Keyword search on "Data": report each line of the records that contains it.

============

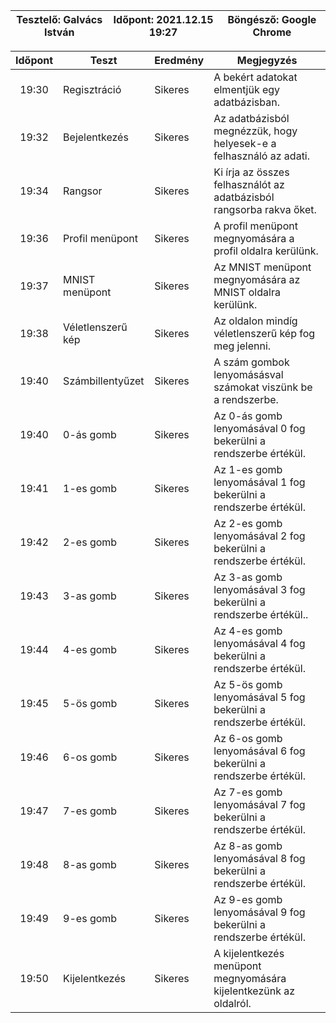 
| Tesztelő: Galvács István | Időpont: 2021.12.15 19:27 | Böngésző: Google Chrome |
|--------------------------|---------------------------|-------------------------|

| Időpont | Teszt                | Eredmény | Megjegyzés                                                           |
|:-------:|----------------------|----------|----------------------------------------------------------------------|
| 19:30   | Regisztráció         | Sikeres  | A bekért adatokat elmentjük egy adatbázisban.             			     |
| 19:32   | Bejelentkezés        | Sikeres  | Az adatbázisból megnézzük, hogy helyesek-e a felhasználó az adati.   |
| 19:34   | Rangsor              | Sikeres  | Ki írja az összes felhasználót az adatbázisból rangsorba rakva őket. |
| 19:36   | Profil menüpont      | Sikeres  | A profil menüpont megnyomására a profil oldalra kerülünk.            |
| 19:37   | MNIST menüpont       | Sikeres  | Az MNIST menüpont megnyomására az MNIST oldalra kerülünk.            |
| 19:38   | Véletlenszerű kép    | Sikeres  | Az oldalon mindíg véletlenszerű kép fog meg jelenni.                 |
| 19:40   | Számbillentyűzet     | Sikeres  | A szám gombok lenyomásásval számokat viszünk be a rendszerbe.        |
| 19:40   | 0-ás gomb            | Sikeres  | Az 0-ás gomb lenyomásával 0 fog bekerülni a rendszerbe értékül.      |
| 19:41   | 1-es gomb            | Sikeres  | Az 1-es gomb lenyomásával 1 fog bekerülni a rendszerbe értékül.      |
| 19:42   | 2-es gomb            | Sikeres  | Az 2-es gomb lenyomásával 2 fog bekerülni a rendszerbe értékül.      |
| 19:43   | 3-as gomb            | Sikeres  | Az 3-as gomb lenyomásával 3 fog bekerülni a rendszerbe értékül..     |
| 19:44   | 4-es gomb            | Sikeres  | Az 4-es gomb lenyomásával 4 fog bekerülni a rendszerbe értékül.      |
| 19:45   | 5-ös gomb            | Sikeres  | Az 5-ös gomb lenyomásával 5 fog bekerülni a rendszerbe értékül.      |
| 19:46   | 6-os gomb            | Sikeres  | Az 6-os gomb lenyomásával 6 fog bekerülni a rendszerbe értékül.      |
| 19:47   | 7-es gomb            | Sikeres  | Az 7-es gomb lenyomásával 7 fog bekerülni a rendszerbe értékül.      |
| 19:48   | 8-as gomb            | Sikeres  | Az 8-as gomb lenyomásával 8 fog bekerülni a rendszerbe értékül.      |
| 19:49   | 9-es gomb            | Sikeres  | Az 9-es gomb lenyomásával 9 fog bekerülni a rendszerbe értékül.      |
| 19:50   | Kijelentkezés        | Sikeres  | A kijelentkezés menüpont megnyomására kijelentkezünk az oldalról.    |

============

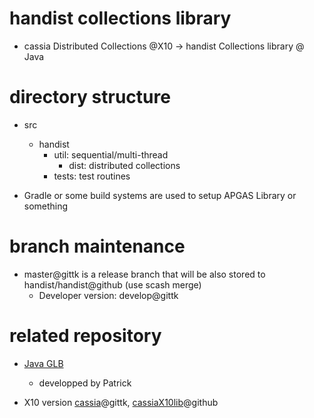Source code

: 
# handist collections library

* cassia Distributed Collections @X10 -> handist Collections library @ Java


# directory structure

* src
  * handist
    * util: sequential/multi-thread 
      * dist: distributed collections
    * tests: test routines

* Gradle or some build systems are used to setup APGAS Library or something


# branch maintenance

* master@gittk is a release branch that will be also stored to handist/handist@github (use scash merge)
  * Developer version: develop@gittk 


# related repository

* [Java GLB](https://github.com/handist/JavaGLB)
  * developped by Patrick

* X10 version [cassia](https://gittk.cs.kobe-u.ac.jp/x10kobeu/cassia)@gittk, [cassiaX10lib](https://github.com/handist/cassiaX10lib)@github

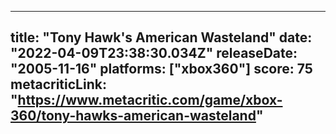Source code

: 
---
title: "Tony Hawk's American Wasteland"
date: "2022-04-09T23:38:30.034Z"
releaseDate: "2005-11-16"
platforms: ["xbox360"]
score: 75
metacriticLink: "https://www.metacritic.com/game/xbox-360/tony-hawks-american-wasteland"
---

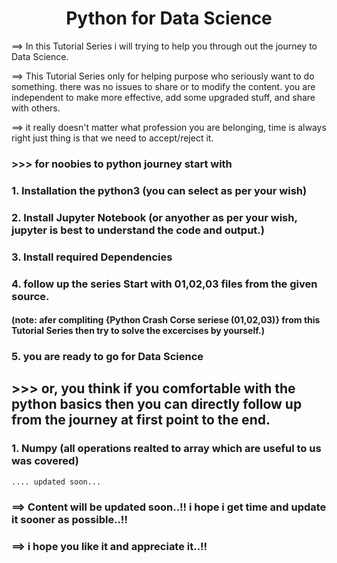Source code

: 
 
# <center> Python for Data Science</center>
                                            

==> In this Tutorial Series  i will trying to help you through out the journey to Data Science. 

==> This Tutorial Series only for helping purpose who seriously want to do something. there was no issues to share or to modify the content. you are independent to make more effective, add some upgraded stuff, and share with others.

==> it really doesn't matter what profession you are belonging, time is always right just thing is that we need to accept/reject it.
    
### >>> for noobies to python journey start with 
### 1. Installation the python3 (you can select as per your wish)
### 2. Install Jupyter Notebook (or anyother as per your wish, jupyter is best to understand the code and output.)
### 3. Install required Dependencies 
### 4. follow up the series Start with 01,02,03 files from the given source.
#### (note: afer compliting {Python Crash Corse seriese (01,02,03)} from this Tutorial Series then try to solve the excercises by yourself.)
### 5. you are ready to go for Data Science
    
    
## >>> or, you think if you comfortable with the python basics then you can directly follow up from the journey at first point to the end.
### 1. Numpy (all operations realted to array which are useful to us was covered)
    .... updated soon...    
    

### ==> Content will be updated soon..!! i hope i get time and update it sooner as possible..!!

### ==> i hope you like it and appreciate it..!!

============

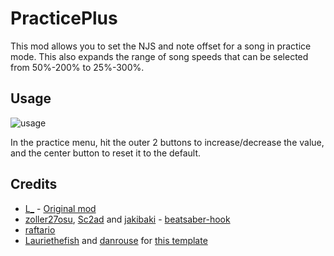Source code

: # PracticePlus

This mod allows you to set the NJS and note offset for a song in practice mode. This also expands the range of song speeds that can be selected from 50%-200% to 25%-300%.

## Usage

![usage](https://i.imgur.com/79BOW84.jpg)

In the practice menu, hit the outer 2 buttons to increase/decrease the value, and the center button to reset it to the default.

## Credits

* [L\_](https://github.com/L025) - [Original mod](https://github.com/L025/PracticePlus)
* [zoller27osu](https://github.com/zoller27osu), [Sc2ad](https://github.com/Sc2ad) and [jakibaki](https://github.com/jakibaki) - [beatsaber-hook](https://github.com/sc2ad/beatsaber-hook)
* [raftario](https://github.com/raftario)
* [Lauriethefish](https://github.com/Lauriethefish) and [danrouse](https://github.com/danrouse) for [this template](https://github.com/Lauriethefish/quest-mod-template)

============

◆ **RESPONSE BELOW**
# <center> Python for Data Science</center>
==> In this Tutorial Series  i will trying to help you through out the journey to Data Science. 
### 5. you are ready to go for Data Science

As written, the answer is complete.